Crosses on the churches have been replaced by the black flag of the Islamic State of Iraq and Syria (ISIS), the group which recently declared the establishment of an Islamic caliphate.
On Tuesday, two nuns and three orphans went missing from an orphanage in Mosul. It is believed they have been kidnapped by ISIS militants. On Saturday, a senior Christian leader in Iraq appealed for their release.
“We are appealing for scholars in Mosul and tribal sheikhs to help us release two nuns and three orphans,” said Chaldean Patriarch Louis Sako. “Christians are not party to these events,” Sako added. “We lived together side-by-side (with Muslims) for 14 centuries. We still want to communicate and live together.”
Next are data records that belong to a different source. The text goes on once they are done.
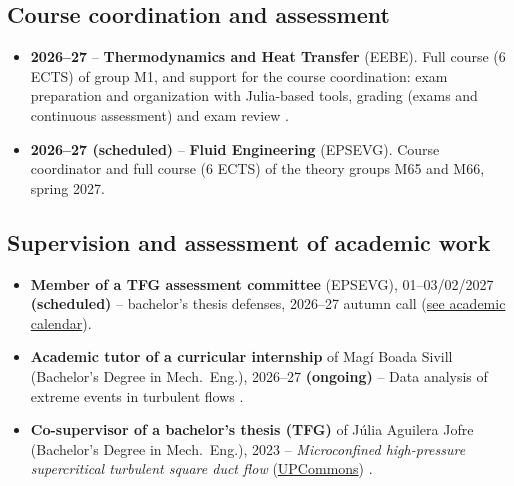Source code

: \documentclass[11pt]{article}
\newcommand{\NEW}[1]{\iffinal #1\else{\color{red}#1}\fi} %
\begin{document}
\subsection{Course coordination and assessment}
\begin{itemize}
  \item \textbf{2026--27} -- \textbf{Thermodynamics and Heat Transfer} (EEBE). Full course
  (6 ECTS) of group M1, and support \NEW{for the course} coordination: exam preparation and
  organization with Julia-based tools, grading (exams and continuous assessment) and exam
  review
  .
  \item \textbf{2026--27 (scheduled)} -- \textbf{Fluid Engineering} (EPSEVG). Course
  coordinator and full course (6 ECTS) of the theory groups M65 and M66, spring 2027.
\end{itemize}

\subsection{Supervision and assessment of academic work}
\begin{itemize}
  \item \textbf{Member of a TFG assessment committee} (EPSEVG), 01--03/02/2027
  \textbf{(scheduled)} -- bachelor's thesis defenses, 2026--27 autumn call
  (\href{https://drive.google.com/file/d/1TGufsft81vD3qv27ZWpKPmW_KSVtG-hR/view}{see academic calendar}).
  \item \textbf{Academic tutor of a curricular internship} of Mag\'i Boada Sivill
  (Bachelor's Degree in Mech.\ Eng.), 2026--27 \textbf{(ongoing)} -- Data analysis of
  extreme events in turbulent flows .
  \item \textbf{Co-supervisor of a bachelor's thesis (TFG)} of J\'ulia Aguilera Jofre
  (Bachelor's Degree in Mech.\ Eng.), 2023 -- \emph{Microconfined high-pressure
  supercritical turbulent square duct flow}
  (\href{https://hdl.handle.net/2117/395741}{UPCommons})
  .
\end{itemize}
\end{document}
Iraq’s Christian community has dwindled to a small fraction of what it had once been — once numbering more than a million nationwide, there are now fewer than 400,000 across the country.
Nearly all of Mosul’s Christians have fled since the city fell to ISIS on June 10th; ISIS members bombed an Armenian church near al-Salaam hospital and ransacked the Church of the Holy Spirit.
Two days after the raid on Mosul, ISIS imposed Sharia law and began demanding a poll tax from Christians.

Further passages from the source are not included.